_WHAT THIS TASK INVOLVES_
From top to bottom, retype the data exactly, passing over any picture.

_RECORDS SUPPLIED_
--- START ---

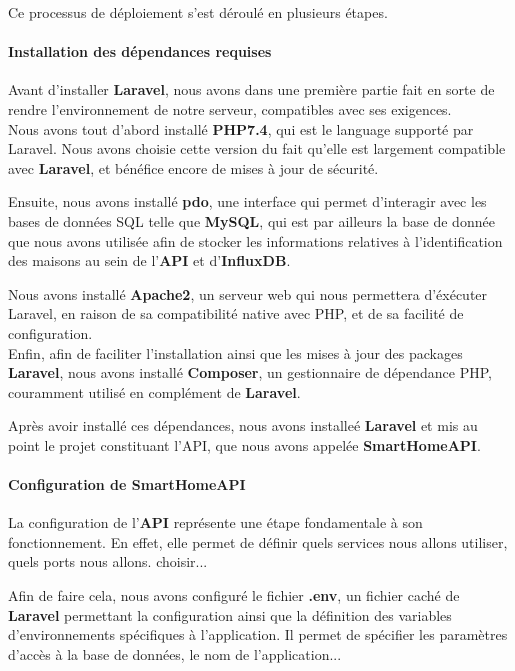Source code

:\documentclass[10pt, a4paper]{report}
\begin{document}
	Ce processus de déploiement s'est déroulé en plusieurs étapes.
	\paragraph{Installation des dépendances requises\\}
	
	Avant d'installer \textbf{Laravel}, nous avons dans une première partie fait en sorte de rendre l'environnement de notre serveur, compatibles avec ses exigences.\\
	
	Nous avons tout d'abord installé \textbf{PHP7.4}, qui est le language supporté par Laravel. Nous avons choisie cette version du fait qu'elle est largement compatible avec \textbf{Laravel}, et bénéfice encore de mises à jour de sécurité. 
	
	Ensuite, nous avons installé \textbf{pdo}, une interface qui permet d'interagir avec les bases de données SQL telle que \textbf{MySQL}, qui est par ailleurs la base de donnée que nous avons utilisée afin de stocker les informations relatives à l'identification des maisons au sein de l'\textbf{API} et d'\textbf{InfluxDB}.
	
	Nous avons installé \textbf{Apache2}, un serveur web qui nous permettera d'éxécuter Laravel, en raison de sa compatibilité native avec PHP, et de sa facilité de configuration. \\
	Enfin, afin de faciliter l'installation ainsi que les mises à jour des packages \textbf{Laravel}, nous avons installé \textbf{Composer}, un gestionnaire de dépendance PHP, couramment utilisé en complément de \textbf{Laravel}.
	
	Après avoir installé ces dépendances, nous avons installeé \textbf{Laravel} et mis au point le projet constituant l'API, que nous avons appelée \textbf{SmartHomeAPI}.
	

	
	\paragraph{Configuration de SmartHomeAPI\\}
	La configuration de l'\textbf{API} représente une étape fondamentale à son fonctionnement. En effet, elle permet de définir quels services nous allons utiliser, quels ports nous allons. choisir...
	
	Afin de faire cela, nous avons configuré le fichier \textbf{.env}, un fichier caché de \textbf{Laravel} permettant la configuration ainsi que la définition des variables d'environnements spécifiques à l'application. Il permet de spécifier les paramètres d'accès à la base de données, le nom de l'application...
	
\end{document}
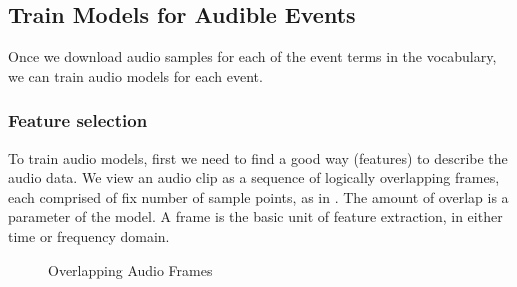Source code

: \subsection{Train Models for Audible Events} 
\label{sec:audiotrain}

Once we download audio samples for each of the event terms in the vocabulary,
we can train audio models for each event. 

\subsubsection{Feature selection}
To train audio models, first we need to find a good way (features) 
to describe the audio data. 
We view an audio clip as a sequence of logically overlapping frames, 
each comprised of fix number of sample points, as in .
The amount of overlap is a parameter of the model.
A frame is the basic unit of feature extraction, 
in either time or frequency domain. 

\begin{figure}[th]
\centering
{}
\caption{Overlapping Audio Frames}
\label{fig:fra}
\end{figure}

%
%
%
%

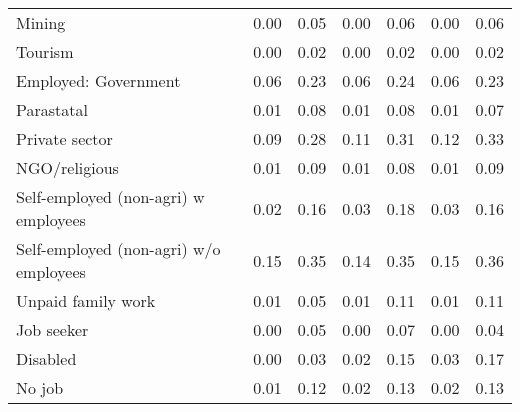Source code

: \begin{table}[htbp]
\begin{tabulary}{1\textwidth}{Lcccccc}
     Mining & 0.00  & 0.05  & 0.00  & 0.06  & 0.00  & 0.06 \\
     Tourism & 0.00  & 0.02  & 0.00  & 0.02  & 0.00  & 0.02 \\
     Employed: Government & 0.06  & 0.23  & 0.06  & 0.24  & 0.06  & 0.23 \\
     Parastatal & 0.01  & 0.08  & 0.01  & 0.08  & 0.01  & 0.07 \\
     Private sector & 0.09  & 0.28  & 0.11  & 0.31  & 0.12  & 0.33 \\
     NGO/religious & 0.01  & 0.09  & 0.01  & 0.08  & 0.01  & 0.09 \\
     Self-employed (non-agri) w employees & 0.02  & 0.16  & 0.03  & 0.18  & 0.03  & 0.16 \\
     Self-employed (non-agri) w/o employees & 0.15  & 0.35  & 0.14  & 0.35  & 0.15  & 0.36 \\
     Unpaid family work & 0.01  & 0.05  & 0.01  & 0.11  & 0.01  & 0.11 \\
     
     Job seeker & 0.00  & 0.05  & 0.00  & 0.07  & 0.00  & 0.04 \\
    
     Disabled  & 0.00  & 0.03  & 0.02  & 0.15  & 0.03  & 0.17 \\
     No job & 0.01  & 0.12  & 0.02  & 0.13  & 0.02  & 0.13 \\
    \hline
    \end{tabulary}%
  \label{tab:addlabel}%
\end{table}%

--- END ---

_FINAL ANSWER_
Source code

:\documentclass[10pt, a4paper]{report}
\begin{document}
	Ce processus de déploiement s'est déroulé en plusieurs étapes.
	\paragraph{Installation des dépendances requises\\}
	
	Avant d'installer \textbf{Laravel}, nous avons dans une première partie fait en sorte de rendre l'environnement de notre serveur, compatibles avec ses exigences.\\
	
	Nous avons tout d'abord installé \textbf{PHP7.4}, qui est le language supporté par Laravel. Nous avons choisie cette version du fait qu'elle est largement compatible avec \textbf{Laravel}, et bénéfice encore de mises à jour de sécurité. 
	
	Ensuite, nous avons installé \textbf{pdo}, une interface qui permet d'interagir avec les bases de données SQL telle que \textbf{MySQL}, qui est par ailleurs la base de donnée que nous avons utilisée afin de stocker les informations relatives à l'identification des maisons au sein de l'\textbf{API} et d'\textbf{InfluxDB}.
	
	Nous avons installé \textbf{Apache2}, un serveur web qui nous permettera d'éxécuter Laravel, en raison de sa compatibilité native avec PHP, et de sa facilité de configuration. \\
	Enfin, afin de faciliter l'installation ainsi que les mises à jour des packages \textbf{Laravel}, nous avons installé \textbf{Composer}, un gestionnaire de dépendance PHP, couramment utilisé en complément de \textbf{Laravel}.
	
	Après avoir installé ces dépendances, nous avons installeé \textbf{Laravel} et mis au point le projet constituant l'API, que nous avons appelée \textbf{SmartHomeAPI}.
	

	
	\paragraph{Configuration de SmartHomeAPI\\}
	La configuration de l'\textbf{API} représente une étape fondamentale à son fonctionnement. En effet, elle permet de définir quels services nous allons utiliser, quels ports nous allons. choisir...
	
	Afin de faire cela, nous avons configuré le fichier \textbf{.env}, un fichier caché de \textbf{Laravel} permettant la configuration ainsi que la définition des variables d'environnements spécifiques à l'application. Il permet de spécifier les paramètres d'accès à la base de données, le nom de l'application...
	
\end{document}
Source code

: \subsection{Train Models for Audible Events} 
\label{sec:audiotrain}

Once we download audio samples for each of the event terms in the vocabulary,
we can train audio models for each event. 

\subsubsection{Feature selection}
To train audio models, first we need to find a good way (features) 
to describe the audio data. 
We view an audio clip as a sequence of logically overlapping frames, 
each comprised of fix number of sample points, as in .
The amount of overlap is a parameter of the model.
A frame is the basic unit of feature extraction, 
in either time or frequency domain. 

\begin{figure}[th]
\centering
{}
\caption{Overlapping Audio Frames}
\label{fig:fra}
\end{figure}

%
%
%
%

Source code

: \begin{table}[htbp]
\begin{tabulary}{1\textwidth}{Lcccccc}
     Mining & 0.00  & 0.05  & 0.00  & 0.06  & 0.00  & 0.06 \\
     Tourism & 0.00  & 0.02  & 0.00  & 0.02  & 0.00  & 0.02 \\
     Employed: Government & 0.06  & 0.23  & 0.06  & 0.24  & 0.06  & 0.23 \\
     Parastatal & 0.01  & 0.08  & 0.01  & 0.08  & 0.01  & 0.07 \\
     Private sector & 0.09  & 0.28  & 0.11  & 0.31  & 0.12  & 0.33 \\
     NGO/religious & 0.01  & 0.09  & 0.01  & 0.08  & 0.01  & 0.09 \\
     Self-employed (non-agri) w employees & 0.02  & 0.16  & 0.03  & 0.18  & 0.03  & 0.16 \\
     Self-employed (non-agri) w/o employees & 0.15  & 0.35  & 0.14  & 0.35  & 0.15  & 0.36 \\
     Unpaid family work & 0.01  & 0.05  & 0.01  & 0.11  & 0.01  & 0.11 \\
     
     Job seeker & 0.00  & 0.05  & 0.00  & 0.07  & 0.00  & 0.04 \\
    
     Disabled  & 0.00  & 0.03  & 0.02  & 0.15  & 0.03  & 0.17 \\
     No job & 0.01  & 0.12  & 0.02  & 0.13  & 0.02  & 0.13 \\
    \hline
    \end{tabulary}%
  \label{tab:addlabel}%
\end{table}%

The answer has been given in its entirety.